7.3. Control flow TODO

7.3.1. Sequence TODO

7.3.2. If Statement

if_statement
  : IF paren_expression compound_statement elseif_statement? else_statement?

elseif_statement
  : ELSE_IF paren_expression compound_statement elseif_statement?

else_statement
  : ELSE compound_statement

An if statement provides provides predicated execution of a compound statement based on the evaluation of an expression.

If statements in WGSL use an if/elseif/else structure, that contains a single required if clause, zero or more elseif clauses and a single optional else clause. Each of the expressions for the if and elseif clause conditions must be a scalar boolean expression.
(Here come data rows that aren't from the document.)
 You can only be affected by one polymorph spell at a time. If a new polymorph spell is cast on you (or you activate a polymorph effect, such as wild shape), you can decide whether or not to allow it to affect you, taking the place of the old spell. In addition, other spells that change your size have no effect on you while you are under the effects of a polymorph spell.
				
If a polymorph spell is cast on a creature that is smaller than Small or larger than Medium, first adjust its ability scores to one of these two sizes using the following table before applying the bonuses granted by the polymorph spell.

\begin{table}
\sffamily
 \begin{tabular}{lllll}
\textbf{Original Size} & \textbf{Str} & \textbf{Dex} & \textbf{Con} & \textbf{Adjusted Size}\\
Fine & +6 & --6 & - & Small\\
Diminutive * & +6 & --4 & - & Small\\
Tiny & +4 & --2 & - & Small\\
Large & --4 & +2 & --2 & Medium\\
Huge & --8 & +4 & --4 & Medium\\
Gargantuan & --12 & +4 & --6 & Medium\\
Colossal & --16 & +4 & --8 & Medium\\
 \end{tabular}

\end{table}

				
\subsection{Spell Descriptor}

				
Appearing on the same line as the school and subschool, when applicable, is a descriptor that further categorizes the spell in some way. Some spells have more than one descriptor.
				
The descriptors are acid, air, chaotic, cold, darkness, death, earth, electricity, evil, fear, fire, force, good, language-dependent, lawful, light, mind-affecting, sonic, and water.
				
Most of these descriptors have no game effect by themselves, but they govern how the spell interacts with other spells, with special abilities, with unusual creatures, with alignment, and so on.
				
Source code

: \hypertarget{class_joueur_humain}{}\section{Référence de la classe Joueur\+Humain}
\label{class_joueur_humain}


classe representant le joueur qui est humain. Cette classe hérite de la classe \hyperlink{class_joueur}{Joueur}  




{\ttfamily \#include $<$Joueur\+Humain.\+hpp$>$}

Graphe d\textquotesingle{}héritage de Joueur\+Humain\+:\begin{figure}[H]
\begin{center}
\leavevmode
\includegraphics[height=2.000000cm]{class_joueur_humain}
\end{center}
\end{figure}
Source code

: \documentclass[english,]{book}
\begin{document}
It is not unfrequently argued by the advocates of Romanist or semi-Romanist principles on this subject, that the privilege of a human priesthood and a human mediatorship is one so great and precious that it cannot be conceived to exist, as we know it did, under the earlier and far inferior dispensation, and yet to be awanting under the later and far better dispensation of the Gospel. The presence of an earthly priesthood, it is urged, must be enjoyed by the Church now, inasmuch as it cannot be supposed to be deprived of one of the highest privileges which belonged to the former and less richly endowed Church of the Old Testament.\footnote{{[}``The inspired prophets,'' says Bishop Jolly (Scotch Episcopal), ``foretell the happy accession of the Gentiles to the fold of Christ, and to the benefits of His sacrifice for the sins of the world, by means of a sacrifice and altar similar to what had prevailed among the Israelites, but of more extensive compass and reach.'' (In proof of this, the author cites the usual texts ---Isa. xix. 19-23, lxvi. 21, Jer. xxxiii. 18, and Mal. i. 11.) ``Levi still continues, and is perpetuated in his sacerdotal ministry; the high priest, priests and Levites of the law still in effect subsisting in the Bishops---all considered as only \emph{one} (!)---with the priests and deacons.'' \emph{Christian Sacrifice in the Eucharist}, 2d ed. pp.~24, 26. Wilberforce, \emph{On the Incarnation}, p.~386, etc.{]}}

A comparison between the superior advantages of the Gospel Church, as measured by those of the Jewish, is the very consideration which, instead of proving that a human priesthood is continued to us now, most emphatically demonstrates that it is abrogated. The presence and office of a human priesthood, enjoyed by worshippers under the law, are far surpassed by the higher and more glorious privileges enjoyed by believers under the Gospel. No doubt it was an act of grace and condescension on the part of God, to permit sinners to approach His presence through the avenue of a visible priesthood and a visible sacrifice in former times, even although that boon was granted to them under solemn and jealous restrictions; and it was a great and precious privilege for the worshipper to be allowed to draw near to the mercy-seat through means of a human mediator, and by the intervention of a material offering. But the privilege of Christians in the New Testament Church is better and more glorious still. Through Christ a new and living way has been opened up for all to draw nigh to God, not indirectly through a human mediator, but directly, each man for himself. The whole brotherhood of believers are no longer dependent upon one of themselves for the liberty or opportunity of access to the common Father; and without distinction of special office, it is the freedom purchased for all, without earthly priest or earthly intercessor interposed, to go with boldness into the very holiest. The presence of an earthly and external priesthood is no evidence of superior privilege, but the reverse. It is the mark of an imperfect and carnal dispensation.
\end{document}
An if statement is executed as follows:

7.3.3. Switch Statement

switch_statement
  : SWITCH paren_expression BRACE_LEFT switch_body+ BRACE_RIGHT

switch_body
  : CASE case_selectors COLON BRACE_LEFT case_body BRACE_RIGHT
  | DEFAULT COLON BRACE_LEFT case_body BRACE_RIGHT

case_selectors
  : const_literal (COMMA const_literal)* COMMA?

case_body
  :
  | statement case_body
  | FALLTHROUGH SEMICOLON

A switch statement transfers control to one of a set of case clauses, or to the default clause, depending on the evaluation of a selector expression.

The selector expression must be of a scalar integer type. If the selector value equals a value in a case selector list, then control is transferred to the body of that case clause. If the selector value does not equal any of the case selector values, then control is transferred to the default clause.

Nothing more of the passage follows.